WORK REQUEST: Report every line of the records below that contains the word "parameters".

[Collected data]

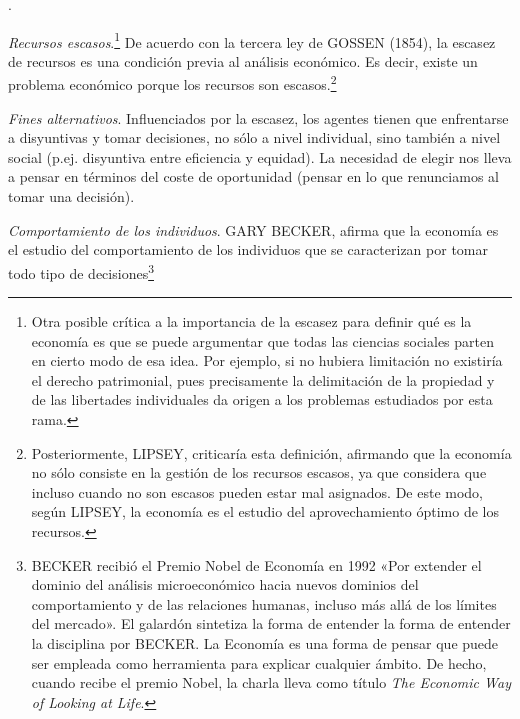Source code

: \documentclass[10pt,a4paper]{article}
\newcounter{numitem}
\newenvironment{lnum}
      {\begin{list}{\arabic{numitem}.}{%
          \usecounter{numitem}%
          \setlength{\leftmargin}{1cm}%
          \setlength{\parskip}{3pt}%
          \setlength{\itemsep}{0pt}%
          \setlength{\parsep}{0pt}%
      }}
      {\end{list}}
\begin{document}
\begin{lnum}
    \item \textit{Recursos escasos}.\footnote{%
        Otra posible crítica a la importancia de la escasez para definir qué es la economía es que se puede argumentar que todas las ciencias sociales parten en cierto modo de esa idea. Por ejemplo, si no hubiera limitación no existiría el derecho patrimonial, pues precisamente la delimitación de la propiedad y de las libertades individuales da origen a los problemas estudiados por esta rama.
    } De acuerdo con la tercera ley de GOSSEN (1854), la escasez de recursos es una condición previa al análisis económico. Es decir, existe un problema económico porque los recursos son escasos.\footnote{%
        Posteriormente, LIPSEY, criticaría esta definición, afirmando que la economía no sólo consiste en la gestión de los recursos escasos, ya que considera que incluso cuando no son escasos pueden estar mal asignados. De este modo, según LIPSEY, la economía es el estudio del aprovechamiento óptimo de los recursos.
    }
    \item \textit{Fines alternativos}. Influenciados por la escasez, los agentes tienen que enfrentarse a disyuntivas y tomar decisiones, no sólo a nivel individual, sino también a nivel social (p.ej. disyuntiva entre eficiencia y equidad). La necesidad de elegir nos lleva a pensar en términos del coste de oportunidad (pensar en lo que renunciamos al tomar una decisión).
    \item \textit{Comportamiento de los individuos}. GARY BECKER, afirma que la economía es el estudio del comportamiento de los individuos que se caracterizan por tomar todo tipo de decisiones\footnote{%
        BECKER recibió el Premio Nobel de Economía en 1992 «Por extender el dominio del análisis microeconómico hacia nuevos dominios del comportamiento y de las relaciones humanas, incluso más allá de los límites del mercado». El galardón sintetiza la forma de entender la forma de entender la disciplina por BECKER. La Economía es una forma de pensar que puede ser empleada como herramienta para explicar cualquier ámbito. De hecho, cuando recibe el premio Nobel, la charla lleva como título \textit{The Economic Way of Looking at Life}. 
    
}
\end{lnum}
\end{document}
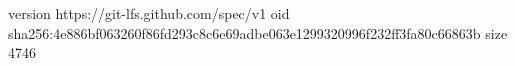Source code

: version https://git-lfs.github.com/spec/v1
oid sha256:4e886bf063260f86fd293c8c6e69adbe063e1299320996f232ff3fa80c66863b
size 4746
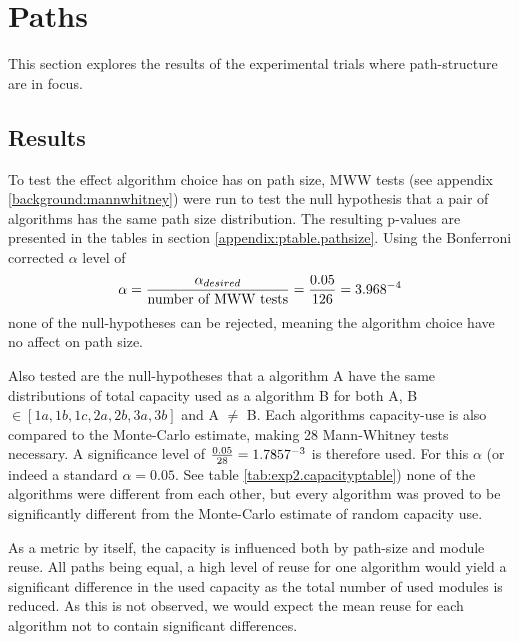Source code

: \section{Paths}
This section explores the results of the experimental trials where path-structure are in focus. 

\subsection{Results}
To test the effect algorithm choice has on path size, MWW tests (see appendix \ref{background:mannwhitney}) were run to test the null hypothesis that a pair of algorithms has the same path size distribution. The resulting p-values are presented in the tables in section \ref{appendix:ptable.pathsize}. Using the Bonferroni corrected \(\alpha\) level of 
\begin{equation*}
    \alpha=\frac{\alpha_{desired}}{\text{number of MWW tests}}=\frac{0.05}{126}=3.968\time 10^{-4}
\end{equation*}
none of the null-hypotheses can be rejected, meaning the algorithm choice have no affect on path size. 

Also tested are the null-hypotheses that a algorithm A have the same distributions of total capacity used as a algorithm B for both A, B \(\in [1a, 1b, 1c, 2a, 2b, 3a, 3b]\) and A \(\neq\) B. Each algorithms capacity-use is also compared to the Monte-Carlo estimate, making 28 Mann-Whitney tests necessary. A significance level of \(\frac{0.05}{28}=1.7857\time 10^{-3}\) is therefore used. For this \(\alpha\) (or indeed a standard \(\alpha=0.05\). See table \ref{tab:exp2.capacityptable}) none of the algorithms were different from each other, but every algorithm was proved to be significantly different from the Monte-Carlo estimate of random capacity use. 

As a metric by itself, the capacity is influenced both by path-size and module reuse. All paths being equal, a high level of reuse for one algorithm would yield a significant difference in the used capacity as the total number of used modules is reduced. As this is not observed, we would expect the mean reuse for each algorithm not to contain significant differences.

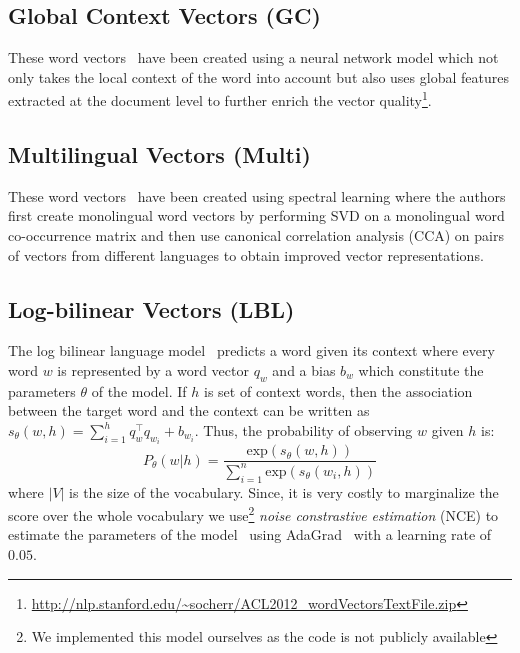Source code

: \documentclass[11pt]{article}
\begin{document}
\subsection{Global Context Vectors (GC)}
\label{sec:gc}

These word vectors~\cite{huang2012improving} have been created using a neural network model which not only takes the local context of the word into account but also uses global features extracted at the document level to further enrich the vector quality\footnote{\url{http://nlp.stanford.edu/~socherr/ACL2012_wordVectorsTextFile.zip}}.

\subsection{Multilingual Vectors (Multi)}
\label{sec:multi}

These word vectors~\cite{faruqui-dyer:2014:EACL2014} have been created using spectral learning where the authors first create monolingual word vectors by performing SVD on a monolingual word co-occurrence matrix and then use canonical correlation analysis (CCA) on pairs of vectors from different languages to obtain improved vector representations.

\subsection{Log-bilinear Vectors (LBL)}
\label{sec:lbl}

The log bilinear language model~\cite{MnihTeh2012} predicts a word given its
context where every word $w$ is represented by a word vector $q_w$ and a bias $b_w$ which constitute the parameters $\theta$ of the model. If $h$ is
set of context words, then the association between the target word and the context can be written
as $s_{\theta}(w, h) = \sum_{i=1}^{h}q_{w}^{\top}q_{w_{i}} + b_{w_{i}}$. Thus, the probability of observing $w$ given $h$ is:
\begin{equation}
  \label{equ:prob-lbl}
  P_{\theta}(w|h) = \frac{\text{exp}(s_{\theta}(w, h))}{\sum_{i=1}^{n}\text{exp}(s_{\theta}(w_{i}, h))}
\end{equation}
where $|V|$ is the size of the vocabulary. Since, it is very costly to marginalize the score over the
whole vocabulary we use\footnote{We implemented this model ourselves as the code is not publicly available} \textit{noise constrastive estimation} (NCE) to estimate the parameters of the model~\cite{MnihTeh2012} using AdaGrad~\cite{Duchi:EECS-2010-24} with a learning rate of $0.05$.
\end{document}
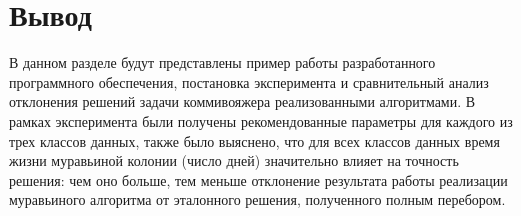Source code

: \section{Вывод}

В данном разделе будут представлены пример работы разработанного программного обеспечения, постановка эксперимента и сравнительный анализ отклонения решений задачи коммивояжера реализованными алгоритмами.
 В рамках эксперимента были получены рекомендованные параметры для каждого из трех классов данных, также было выяснено, что для всех классов данных время жизни муравьиной колонии (число дней) значительно влияет на точность решения: чем оно больше, тем меньше отклонение результата работы реализации муравьиного алгоритма от эталонного решения, полученного полным перебором.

REPLY:
context where every word $w$ is represented by a word vector $q_w$ and a bias $b_w$ which constitute the parameters $\theta$ of the model. If $h$ is
whole vocabulary we use\footnote{We implemented this model ourselves as the code is not publicly available} \textit{noise constrastive estimation} (NCE) to estimate the parameters of the model~\cite{MnihTeh2012} using AdaGrad~\cite{Duchi:EECS-2010-24} with a learning rate of $0.05$.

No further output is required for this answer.